Deglutendo, Catalina provò a suonare. Non c’era nessuno.

“Non c’è nessuno” disse una voce dietro di lei.

Era Ambrogio.

“Ambrogio? Che ci fai qui?”

“Da quando sono stato licenziato da questa famiglia, continuo ad andarci più spesso di quel che si crede, perché si torna sempre dove si è stati bene”

“E dove si è stati male?” chiese Catalina.

“Quello è l’ospedale”

Catalina capì molte cose e lasciò perdere Miguel e Clara, tuttavia così facendo perse un’informazione molto importante e che avrebbe cambiato le sorti dell’umanità.

Clara Gonzalez, così si chiamava. Era la figlia di quel medico che adesso era latitante, e probabilmente avrebbe potuto salvare persino Gonzalo Sanchez, se lo si avesse affidato.

Clara Gonzalez in quel momento stava vomitando anche l’anima davanti al gabinetto, e venne trovata così dall’ignaro Miguel.

“M… Miguel” disse Clara, bianca cadaverica, guardando il marito con occhi vacui.

“Dimmi, Clarita” disse lui. Era sconfortato.

“Sono sconfortato” ammise.

“Sono incinta” disse Clara.

Era incredibile che due parole, cinque sillabe, potessero contenere tanti di quei significati. Peraltro, era incinta così presto?

“Sto aspettando un bambino?” chiese Miguel, col cuore in gola.

“Potrebbe essere anche di Fernando” osservò Clara.

Mater semper certa est” citò Miguel, trattenendo le lacrime. “Non sarò da meno da José. Terrò il bambino come se fosse mio, e se dovesse rivelarsi mio sarò pronto a perdonare Fernando”

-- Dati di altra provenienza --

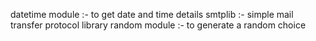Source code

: datetime module :- to get date and time details
smtplib :- simple mail transfer protocol library
random module :- to generate a random choice
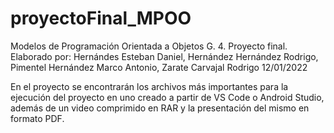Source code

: # proyectoFinal_MPOO
Modelos de Programación Orientada a Objetos G. 4. Proyecto final. Elaborado por: Hernándes Esteban Daniel, Hernández Hernández Rodrigo, Pimentel Hernández Marco Antonio, Zarate Carvajal Rodrigo 12/01/2022

En el proyecto se encontrarán los archivos más importantes para la ejecución del proyecto en uno creado a partir de VS Code o Android Studio, además de un video comprimido en RAR y la presentación del mismo en formato PDF.
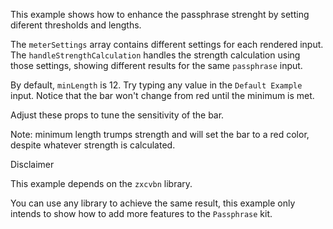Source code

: This example shows how to enhance the passphrase strenght by setting diferent thresholds and lengths. 

The `meterSettings` array contains different settings for each rendered input. The `handleStrengthCalculation` handles the strength calculation using those settings, showing different results for the same `passphrase` input.

By default, `minLength` is 12. Try typing any value in the `Default Example` input. Notice that the bar won't change from red until the minimum is met.

Adjust these props to tune the sensitivity of the bar.

Note: minimum length trumps strength and will set the bar to a red color, despite whatever strength is calculated.

<div class="pb_pill_kit_warning"><div class="pb_title_kit_size_4 pb_pill_text">Disclaimer</div></div>

This example depends on the `zxcvbn` library. 

You can use any library to achieve the same result, this example only intends to show how to add more features to the `Passphrase` kit.
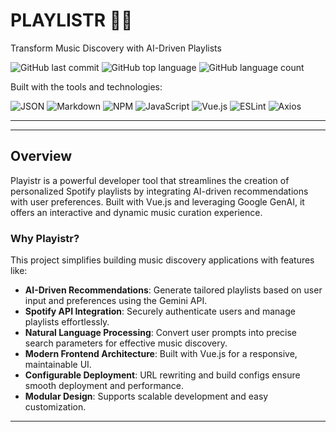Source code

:# PLAYLISTR 🎵🕺

Transform Music Discovery with AI-Driven Playlists

![GitHub last commit](https://img.shields.io/github/last-commit/crumbs1505/Playlistr?style=for-the-badge)
![GitHub top language](https://img.shields.io/github/languages/top/crumbs1505/Playlistr?style=for-the-badge)
![GitHub language count](https://img.shields.io/github/languages/count/crumbs1505/Playlistr?style=for-the-badge)

Built with the tools and technologies:

![JSON](https://img.shields.io/badge/json-000000.svg?style=for-the-badge&logo=json&logoColor=white)
![Markdown](https://img.shields.io/badge/markdown-%23000000.svg?style=for-the-badge&logo=markdown&logoColor=white)
![NPM](https://img.shields.io/badge/NPM-%23CB3837.svg?style=for-the-badge&logo=npm&logoColor=white)
![JavaScript](https://img.shields.io/badge/javascript-%23323330.svg?style=for-the-badge&logo=javascript&logoColor=%23F7DF1E)
![Vue.js](https://img.shields.io/badge/vue.js-%2335495e.svg?style=for-the-badge&logo=vue.js&logoColor=%234FC08D)
![ESLint](https://img.shields.io/badge/eslint-3A33D1?style=for-the-badge&logo=eslint&logoColor=white)
![Axios](https://img.shields.io/badge/axios-671ddf?style=for-the-badge&logo=axios&logoColor=white)

---

---

## Overview

Playistr is a powerful developer tool that streamlines the creation of personalized Spotify playlists by integrating AI-driven recommendations with user preferences. Built with Vue.js and leveraging Google GenAI, it offers an interactive and dynamic music curation experience.

### Why Playistr?

This project simplifies building music discovery applications with features like:

-   **AI-Driven Recommendations**: Generate tailored playlists based on user input and preferences using the Gemini API.
-   **Spotify API Integration**: Securely authenticate users and manage playlists effortlessly.
-   **Natural Language Processing**: Convert user prompts into precise search parameters for effective music discovery.
-   **Modern Frontend Architecture**: Built with Vue.js for a responsive, maintainable UI.
-   **Configurable Deployment**: URL rewriting and build configs ensure smooth deployment and performance.
-   **Modular Design**: Supports scalable development and easy customization.

---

“Credevo che l’avessi già perdonato” disse la moglie.

“Beh, non posso dire edi perdonare se ancora quello che ha fatto si ripercuote… chissà per quanto tempo dovrò stare attento a guardarmi le spalle”

In effetti, dietro di lui c’era Ambrogio pronto a osservare. Aveva sentito tutto e se ne andò. Il piano procedeva. Procedeva e anche lui procedeva, aveva in mano Villa Nueva e nessuno se ne stava rendendo conto.